Try it> Reproduce exactly the lines beginning with the line that contains "- A full adder" and ending at the final line of the material below.

Supplied data>
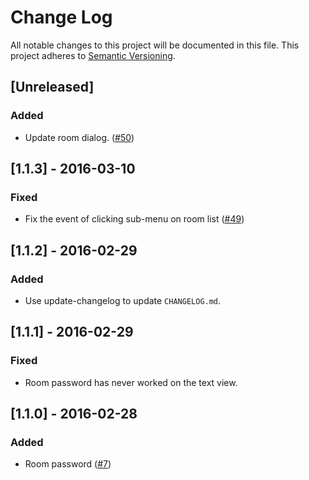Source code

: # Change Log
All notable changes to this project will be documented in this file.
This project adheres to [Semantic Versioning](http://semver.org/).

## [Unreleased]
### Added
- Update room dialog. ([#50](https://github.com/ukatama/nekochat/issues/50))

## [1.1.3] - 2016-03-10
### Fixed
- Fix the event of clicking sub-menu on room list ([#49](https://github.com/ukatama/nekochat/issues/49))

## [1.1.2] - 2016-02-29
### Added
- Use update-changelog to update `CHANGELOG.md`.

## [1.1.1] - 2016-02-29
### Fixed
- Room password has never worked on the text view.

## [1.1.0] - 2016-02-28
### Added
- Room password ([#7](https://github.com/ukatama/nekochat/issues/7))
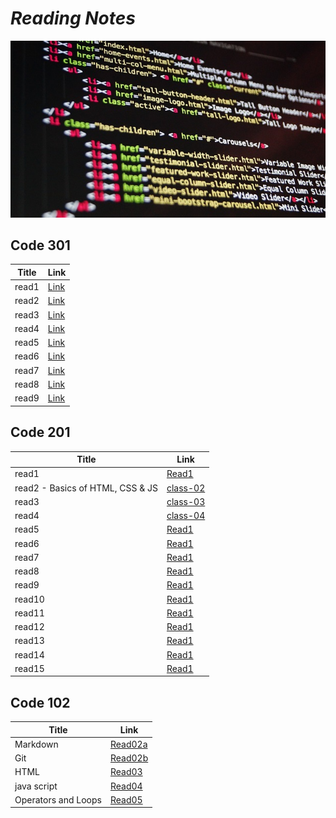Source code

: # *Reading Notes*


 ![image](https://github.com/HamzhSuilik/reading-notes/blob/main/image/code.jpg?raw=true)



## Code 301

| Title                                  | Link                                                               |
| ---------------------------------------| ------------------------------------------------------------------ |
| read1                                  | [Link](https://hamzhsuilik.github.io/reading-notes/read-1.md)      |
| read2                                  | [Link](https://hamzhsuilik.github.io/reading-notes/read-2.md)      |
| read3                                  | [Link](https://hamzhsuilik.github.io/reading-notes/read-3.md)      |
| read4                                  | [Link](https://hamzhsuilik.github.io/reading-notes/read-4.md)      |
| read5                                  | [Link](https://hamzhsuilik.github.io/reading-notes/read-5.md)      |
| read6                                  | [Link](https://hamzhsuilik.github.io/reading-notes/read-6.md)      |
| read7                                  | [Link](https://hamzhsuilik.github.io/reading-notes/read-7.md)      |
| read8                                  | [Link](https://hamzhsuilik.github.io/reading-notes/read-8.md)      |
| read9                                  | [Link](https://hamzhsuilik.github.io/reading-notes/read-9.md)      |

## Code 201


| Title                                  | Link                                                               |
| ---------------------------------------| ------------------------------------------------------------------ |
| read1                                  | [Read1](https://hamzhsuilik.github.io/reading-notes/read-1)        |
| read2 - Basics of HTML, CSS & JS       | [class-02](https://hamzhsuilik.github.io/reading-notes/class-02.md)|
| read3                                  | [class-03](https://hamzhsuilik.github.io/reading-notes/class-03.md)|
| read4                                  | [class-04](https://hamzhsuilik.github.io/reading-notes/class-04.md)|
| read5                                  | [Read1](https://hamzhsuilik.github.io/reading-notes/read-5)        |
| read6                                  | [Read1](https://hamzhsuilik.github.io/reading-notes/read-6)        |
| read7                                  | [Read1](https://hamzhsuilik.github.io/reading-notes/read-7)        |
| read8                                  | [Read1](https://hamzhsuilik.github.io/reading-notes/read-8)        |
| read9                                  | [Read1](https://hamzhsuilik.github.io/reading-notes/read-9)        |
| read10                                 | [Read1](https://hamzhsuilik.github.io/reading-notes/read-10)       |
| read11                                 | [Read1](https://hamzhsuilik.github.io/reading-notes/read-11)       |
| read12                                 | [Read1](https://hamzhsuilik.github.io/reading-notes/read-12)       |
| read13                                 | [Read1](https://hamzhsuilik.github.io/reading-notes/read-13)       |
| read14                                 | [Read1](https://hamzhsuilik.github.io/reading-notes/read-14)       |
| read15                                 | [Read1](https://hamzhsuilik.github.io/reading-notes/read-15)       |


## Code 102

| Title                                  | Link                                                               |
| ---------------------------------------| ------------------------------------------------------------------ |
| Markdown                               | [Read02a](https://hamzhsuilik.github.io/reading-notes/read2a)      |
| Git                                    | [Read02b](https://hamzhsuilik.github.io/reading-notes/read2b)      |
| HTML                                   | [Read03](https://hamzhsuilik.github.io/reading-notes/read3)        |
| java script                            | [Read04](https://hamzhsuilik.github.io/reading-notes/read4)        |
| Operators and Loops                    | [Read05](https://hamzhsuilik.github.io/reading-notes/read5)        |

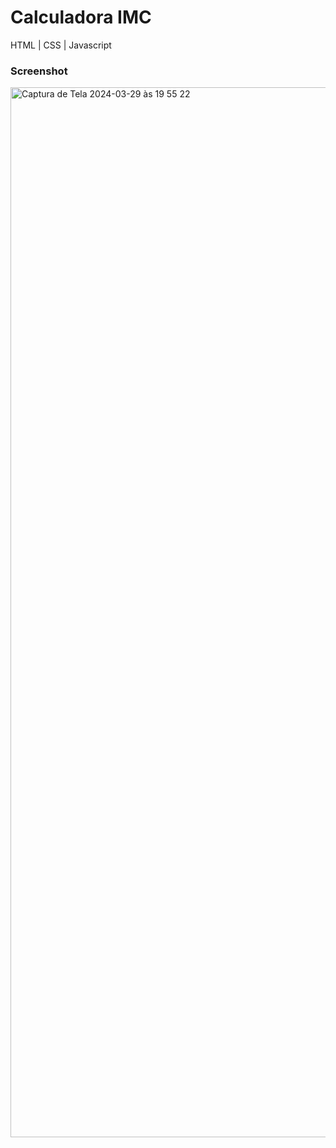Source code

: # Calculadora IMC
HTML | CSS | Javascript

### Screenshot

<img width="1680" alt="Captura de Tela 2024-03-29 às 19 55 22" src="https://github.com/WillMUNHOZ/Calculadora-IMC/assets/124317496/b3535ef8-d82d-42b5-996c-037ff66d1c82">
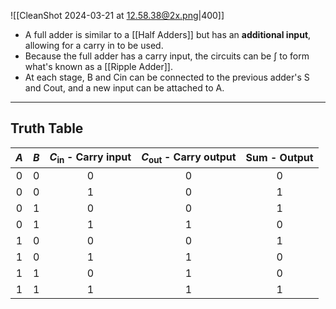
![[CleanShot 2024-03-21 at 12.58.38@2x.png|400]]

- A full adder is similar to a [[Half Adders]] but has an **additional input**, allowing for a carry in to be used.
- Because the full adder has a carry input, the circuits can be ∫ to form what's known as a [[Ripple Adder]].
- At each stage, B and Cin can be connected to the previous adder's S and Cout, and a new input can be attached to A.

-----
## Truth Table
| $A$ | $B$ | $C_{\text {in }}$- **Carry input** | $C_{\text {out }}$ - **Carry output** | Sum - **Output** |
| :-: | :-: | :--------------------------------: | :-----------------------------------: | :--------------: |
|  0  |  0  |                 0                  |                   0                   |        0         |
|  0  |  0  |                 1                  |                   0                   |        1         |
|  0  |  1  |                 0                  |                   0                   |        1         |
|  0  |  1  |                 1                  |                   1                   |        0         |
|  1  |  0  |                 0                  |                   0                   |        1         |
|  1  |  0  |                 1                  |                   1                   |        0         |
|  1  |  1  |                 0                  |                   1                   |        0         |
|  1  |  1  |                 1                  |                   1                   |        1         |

Answer to the exercise>
- A full adder is similar to a [[Half Adders]] but has an **additional input**, allowing for a carry in to be used.
- Because the full adder has a carry input, the circuits can be ∫ to form what's known as a [[Ripple Adder]].
- At each stage, B and Cin can be connected to the previous adder's S and Cout, and a new input can be attached to A.

-----
## Truth Table
| $A$ | $B$ | $C_{\text {in }}$- **Carry input** | $C_{\text {out }}$ - **Carry output** | Sum - **Output** |
| :-: | :-: | :--------------------------------: | :-----------------------------------: | :--------------: |
|  0  |  0  |                 0                  |                   0                   |        0         |
|  0  |  0  |                 1                  |                   0                   |        1         |
|  0  |  1  |                 0                  |                   0                   |        1         |
|  0  |  1  |                 1                  |                   1                   |        0         |
|  1  |  0  |                 0                  |                   0                   |        1         |
|  1  |  0  |                 1                  |                   1                   |        0         |
|  1  |  1  |                 0                  |                   1                   |        0         |
|  1  |  1  |                 1                  |                   1                   |        1         |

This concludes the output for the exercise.